── Provided data

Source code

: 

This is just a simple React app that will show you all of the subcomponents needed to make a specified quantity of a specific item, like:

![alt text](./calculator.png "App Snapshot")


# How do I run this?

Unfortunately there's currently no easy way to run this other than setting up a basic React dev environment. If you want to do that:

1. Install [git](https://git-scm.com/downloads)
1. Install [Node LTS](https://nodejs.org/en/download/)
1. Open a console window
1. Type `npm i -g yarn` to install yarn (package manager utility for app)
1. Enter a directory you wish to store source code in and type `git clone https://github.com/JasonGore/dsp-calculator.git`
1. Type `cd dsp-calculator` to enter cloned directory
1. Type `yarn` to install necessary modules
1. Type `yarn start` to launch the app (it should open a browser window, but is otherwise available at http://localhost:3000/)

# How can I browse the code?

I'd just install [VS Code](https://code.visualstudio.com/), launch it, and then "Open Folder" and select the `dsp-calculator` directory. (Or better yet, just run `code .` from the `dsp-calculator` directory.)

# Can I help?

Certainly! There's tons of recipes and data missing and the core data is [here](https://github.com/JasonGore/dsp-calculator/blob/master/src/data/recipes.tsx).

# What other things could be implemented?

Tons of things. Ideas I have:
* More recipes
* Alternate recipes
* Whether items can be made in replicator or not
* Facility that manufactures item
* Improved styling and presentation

────
── Provided data

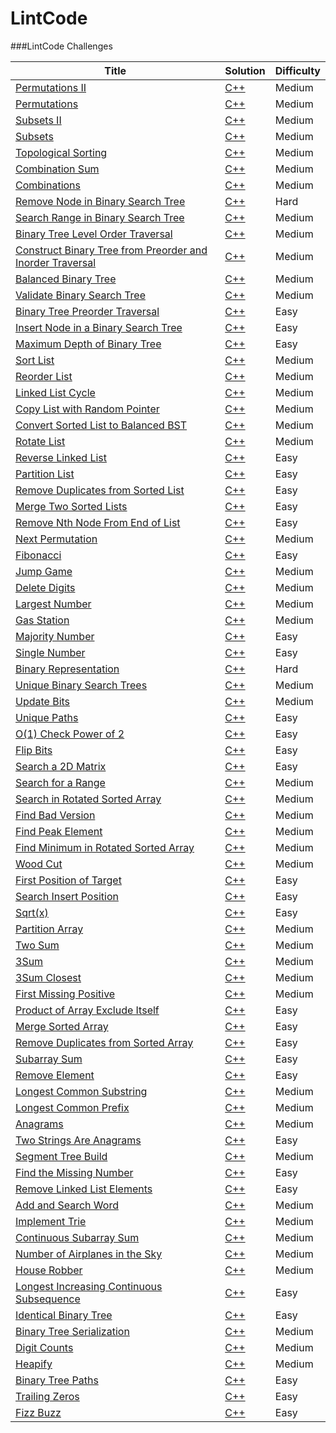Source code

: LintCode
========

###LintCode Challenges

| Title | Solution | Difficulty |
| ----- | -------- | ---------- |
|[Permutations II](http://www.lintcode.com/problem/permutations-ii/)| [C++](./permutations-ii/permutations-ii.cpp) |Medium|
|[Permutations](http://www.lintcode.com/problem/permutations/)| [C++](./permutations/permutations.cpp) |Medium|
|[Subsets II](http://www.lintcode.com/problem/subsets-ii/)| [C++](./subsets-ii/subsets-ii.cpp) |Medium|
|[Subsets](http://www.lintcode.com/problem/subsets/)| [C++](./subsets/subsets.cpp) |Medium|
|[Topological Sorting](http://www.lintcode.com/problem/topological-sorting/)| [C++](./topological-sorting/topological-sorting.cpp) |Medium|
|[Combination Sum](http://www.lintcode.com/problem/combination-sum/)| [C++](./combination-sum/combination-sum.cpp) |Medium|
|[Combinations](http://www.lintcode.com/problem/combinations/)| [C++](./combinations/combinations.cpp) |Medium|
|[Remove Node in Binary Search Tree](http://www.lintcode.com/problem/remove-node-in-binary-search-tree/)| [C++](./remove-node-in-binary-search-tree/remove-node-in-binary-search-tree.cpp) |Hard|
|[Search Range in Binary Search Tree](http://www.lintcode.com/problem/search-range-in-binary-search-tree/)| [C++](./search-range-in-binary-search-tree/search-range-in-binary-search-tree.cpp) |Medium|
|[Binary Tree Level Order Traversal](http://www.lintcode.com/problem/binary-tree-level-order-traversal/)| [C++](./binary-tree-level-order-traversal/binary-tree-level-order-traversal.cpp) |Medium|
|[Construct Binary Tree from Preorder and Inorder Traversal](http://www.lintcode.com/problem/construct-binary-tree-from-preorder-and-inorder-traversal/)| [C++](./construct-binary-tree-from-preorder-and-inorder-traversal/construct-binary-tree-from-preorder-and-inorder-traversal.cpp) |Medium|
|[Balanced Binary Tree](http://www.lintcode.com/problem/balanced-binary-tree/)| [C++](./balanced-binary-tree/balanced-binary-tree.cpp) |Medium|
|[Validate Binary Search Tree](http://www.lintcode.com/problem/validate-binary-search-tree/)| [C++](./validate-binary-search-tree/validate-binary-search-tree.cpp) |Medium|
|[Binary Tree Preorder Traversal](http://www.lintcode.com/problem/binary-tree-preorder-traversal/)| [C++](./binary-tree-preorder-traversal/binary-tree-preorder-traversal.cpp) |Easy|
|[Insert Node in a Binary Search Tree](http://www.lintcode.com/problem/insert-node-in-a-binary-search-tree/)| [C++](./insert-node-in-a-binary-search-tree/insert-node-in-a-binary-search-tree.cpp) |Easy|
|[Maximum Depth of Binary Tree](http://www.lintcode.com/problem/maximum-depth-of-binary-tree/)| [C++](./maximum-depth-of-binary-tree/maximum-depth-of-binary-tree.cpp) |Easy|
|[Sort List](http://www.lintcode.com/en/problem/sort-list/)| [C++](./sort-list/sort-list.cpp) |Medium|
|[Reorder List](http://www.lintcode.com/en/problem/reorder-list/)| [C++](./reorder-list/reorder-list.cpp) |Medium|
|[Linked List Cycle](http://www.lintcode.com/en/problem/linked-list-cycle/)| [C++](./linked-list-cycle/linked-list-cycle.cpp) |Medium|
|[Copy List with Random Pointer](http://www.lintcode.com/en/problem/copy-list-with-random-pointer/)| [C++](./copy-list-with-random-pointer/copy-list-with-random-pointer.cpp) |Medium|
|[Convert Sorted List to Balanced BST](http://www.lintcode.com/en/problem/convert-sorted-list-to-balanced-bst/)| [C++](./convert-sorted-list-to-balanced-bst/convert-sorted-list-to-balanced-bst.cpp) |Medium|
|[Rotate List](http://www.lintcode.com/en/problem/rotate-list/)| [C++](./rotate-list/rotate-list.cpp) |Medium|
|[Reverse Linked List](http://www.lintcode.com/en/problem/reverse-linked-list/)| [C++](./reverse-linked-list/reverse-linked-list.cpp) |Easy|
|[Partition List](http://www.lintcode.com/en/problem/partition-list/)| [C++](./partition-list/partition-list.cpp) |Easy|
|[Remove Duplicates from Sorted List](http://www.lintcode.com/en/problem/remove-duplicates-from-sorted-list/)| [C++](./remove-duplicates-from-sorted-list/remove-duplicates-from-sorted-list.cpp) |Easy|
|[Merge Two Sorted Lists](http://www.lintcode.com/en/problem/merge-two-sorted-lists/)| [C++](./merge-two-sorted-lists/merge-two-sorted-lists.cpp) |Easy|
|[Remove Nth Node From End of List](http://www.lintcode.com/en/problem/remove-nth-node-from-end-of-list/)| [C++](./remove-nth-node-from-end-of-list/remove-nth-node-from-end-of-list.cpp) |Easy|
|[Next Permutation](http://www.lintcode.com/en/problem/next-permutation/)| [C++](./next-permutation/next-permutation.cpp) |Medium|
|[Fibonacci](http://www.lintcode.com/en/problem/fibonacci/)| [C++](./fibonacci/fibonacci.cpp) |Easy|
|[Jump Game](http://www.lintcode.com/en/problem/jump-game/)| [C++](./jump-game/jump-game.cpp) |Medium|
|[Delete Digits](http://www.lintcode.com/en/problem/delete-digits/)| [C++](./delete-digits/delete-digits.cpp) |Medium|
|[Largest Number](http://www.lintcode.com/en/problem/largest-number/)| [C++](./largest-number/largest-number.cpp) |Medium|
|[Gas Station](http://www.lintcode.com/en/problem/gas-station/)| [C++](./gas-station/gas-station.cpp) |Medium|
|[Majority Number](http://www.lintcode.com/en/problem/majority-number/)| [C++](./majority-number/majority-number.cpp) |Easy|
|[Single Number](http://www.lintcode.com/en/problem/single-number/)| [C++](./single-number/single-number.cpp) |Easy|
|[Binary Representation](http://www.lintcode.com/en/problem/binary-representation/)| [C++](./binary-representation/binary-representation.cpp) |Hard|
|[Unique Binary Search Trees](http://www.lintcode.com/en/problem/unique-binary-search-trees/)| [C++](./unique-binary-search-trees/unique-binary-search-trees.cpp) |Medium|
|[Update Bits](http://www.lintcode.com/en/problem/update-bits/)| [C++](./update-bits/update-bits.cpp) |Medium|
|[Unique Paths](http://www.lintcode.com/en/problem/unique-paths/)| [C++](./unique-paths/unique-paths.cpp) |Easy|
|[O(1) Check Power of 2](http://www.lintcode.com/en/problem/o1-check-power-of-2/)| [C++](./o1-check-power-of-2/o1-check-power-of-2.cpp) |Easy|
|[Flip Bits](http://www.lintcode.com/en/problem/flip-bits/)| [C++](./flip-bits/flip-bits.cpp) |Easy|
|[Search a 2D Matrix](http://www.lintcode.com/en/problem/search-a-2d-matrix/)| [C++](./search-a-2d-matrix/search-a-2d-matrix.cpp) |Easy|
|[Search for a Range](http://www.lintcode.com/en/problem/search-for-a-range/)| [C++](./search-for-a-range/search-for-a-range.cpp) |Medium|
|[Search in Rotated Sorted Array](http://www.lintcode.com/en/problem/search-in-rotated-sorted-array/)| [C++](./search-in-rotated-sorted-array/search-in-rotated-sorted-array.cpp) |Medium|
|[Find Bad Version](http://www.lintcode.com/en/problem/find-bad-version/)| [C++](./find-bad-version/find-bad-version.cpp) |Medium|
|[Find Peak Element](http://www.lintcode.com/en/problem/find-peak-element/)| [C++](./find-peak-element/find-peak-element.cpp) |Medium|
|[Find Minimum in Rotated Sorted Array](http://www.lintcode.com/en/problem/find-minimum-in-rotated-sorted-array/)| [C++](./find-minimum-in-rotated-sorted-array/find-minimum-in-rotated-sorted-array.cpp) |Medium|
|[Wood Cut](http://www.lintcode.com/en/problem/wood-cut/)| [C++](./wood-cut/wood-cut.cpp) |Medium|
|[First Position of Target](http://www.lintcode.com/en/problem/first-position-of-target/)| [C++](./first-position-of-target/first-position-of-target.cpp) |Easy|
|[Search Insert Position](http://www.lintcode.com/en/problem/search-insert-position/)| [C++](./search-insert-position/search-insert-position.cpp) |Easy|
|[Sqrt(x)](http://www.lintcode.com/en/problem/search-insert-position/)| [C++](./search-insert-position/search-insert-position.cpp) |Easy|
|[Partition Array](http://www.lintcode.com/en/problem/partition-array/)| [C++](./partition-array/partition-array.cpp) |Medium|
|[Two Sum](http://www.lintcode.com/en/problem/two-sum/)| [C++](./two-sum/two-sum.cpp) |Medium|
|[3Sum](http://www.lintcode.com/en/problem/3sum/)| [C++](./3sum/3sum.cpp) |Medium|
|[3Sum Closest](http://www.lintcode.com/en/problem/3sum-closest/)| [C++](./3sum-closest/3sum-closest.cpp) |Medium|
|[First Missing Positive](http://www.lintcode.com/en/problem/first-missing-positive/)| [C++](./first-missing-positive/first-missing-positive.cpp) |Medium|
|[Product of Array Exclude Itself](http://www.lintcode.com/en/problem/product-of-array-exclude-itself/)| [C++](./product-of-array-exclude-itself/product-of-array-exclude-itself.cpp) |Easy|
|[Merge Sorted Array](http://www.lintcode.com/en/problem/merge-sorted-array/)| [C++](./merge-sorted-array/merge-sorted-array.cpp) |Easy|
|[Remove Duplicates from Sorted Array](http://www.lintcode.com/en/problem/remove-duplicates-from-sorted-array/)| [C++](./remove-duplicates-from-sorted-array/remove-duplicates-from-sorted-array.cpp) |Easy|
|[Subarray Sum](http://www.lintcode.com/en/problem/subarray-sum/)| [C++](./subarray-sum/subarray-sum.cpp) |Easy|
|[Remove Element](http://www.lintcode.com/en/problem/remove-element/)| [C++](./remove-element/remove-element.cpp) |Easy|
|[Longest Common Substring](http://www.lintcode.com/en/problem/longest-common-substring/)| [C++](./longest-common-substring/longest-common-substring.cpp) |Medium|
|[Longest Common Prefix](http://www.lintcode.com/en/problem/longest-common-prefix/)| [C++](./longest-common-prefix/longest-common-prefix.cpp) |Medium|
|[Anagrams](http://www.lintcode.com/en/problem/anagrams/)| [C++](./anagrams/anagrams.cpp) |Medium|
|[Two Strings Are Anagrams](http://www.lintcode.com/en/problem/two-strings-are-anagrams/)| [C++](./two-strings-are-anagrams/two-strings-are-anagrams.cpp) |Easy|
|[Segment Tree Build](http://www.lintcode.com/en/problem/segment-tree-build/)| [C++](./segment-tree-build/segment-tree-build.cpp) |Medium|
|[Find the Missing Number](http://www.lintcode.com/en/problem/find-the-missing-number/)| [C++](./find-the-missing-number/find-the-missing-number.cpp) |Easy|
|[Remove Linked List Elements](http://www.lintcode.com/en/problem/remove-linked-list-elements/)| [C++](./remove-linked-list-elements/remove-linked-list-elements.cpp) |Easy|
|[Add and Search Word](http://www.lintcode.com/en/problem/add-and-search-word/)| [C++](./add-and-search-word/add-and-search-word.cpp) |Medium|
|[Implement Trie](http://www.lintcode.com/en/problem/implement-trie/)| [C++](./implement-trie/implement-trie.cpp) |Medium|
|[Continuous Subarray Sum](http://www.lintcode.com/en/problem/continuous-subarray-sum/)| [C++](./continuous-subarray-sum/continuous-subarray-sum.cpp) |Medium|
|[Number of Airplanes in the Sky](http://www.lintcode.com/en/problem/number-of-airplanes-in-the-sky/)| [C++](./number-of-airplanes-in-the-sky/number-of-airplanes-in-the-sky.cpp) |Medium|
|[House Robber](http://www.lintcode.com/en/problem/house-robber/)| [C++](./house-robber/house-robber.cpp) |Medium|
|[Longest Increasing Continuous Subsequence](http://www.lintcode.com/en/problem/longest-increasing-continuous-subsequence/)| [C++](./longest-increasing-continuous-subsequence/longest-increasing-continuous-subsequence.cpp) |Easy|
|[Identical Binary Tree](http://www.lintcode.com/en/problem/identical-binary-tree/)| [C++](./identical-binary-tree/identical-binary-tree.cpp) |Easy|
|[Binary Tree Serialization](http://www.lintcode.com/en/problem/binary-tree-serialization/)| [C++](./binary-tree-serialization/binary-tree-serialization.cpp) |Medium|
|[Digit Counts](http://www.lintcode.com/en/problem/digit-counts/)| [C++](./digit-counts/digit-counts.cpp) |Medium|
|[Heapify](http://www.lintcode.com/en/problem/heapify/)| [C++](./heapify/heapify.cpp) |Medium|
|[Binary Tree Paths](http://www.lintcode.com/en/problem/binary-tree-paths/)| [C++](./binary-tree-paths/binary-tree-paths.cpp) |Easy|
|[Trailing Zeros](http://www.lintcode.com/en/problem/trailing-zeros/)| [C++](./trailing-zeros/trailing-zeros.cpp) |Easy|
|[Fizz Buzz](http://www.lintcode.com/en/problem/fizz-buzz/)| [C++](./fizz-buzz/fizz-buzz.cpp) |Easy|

────
── Provided data

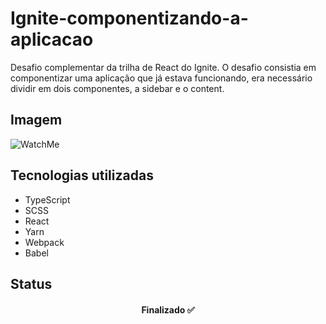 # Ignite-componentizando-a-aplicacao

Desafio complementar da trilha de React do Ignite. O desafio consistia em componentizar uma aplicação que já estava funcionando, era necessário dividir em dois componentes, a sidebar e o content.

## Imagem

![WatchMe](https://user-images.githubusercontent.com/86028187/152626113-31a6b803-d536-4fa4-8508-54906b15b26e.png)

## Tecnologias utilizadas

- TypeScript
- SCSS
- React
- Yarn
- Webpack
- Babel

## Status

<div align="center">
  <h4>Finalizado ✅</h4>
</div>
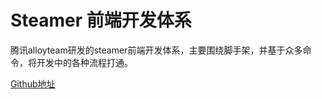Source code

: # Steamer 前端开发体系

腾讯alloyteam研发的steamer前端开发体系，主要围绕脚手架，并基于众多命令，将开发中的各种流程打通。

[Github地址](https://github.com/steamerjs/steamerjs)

────

- **Your instructions**:
What is the number of lines in the records that hold "subarray"? Give the number by itself.

- **Completed task**:
2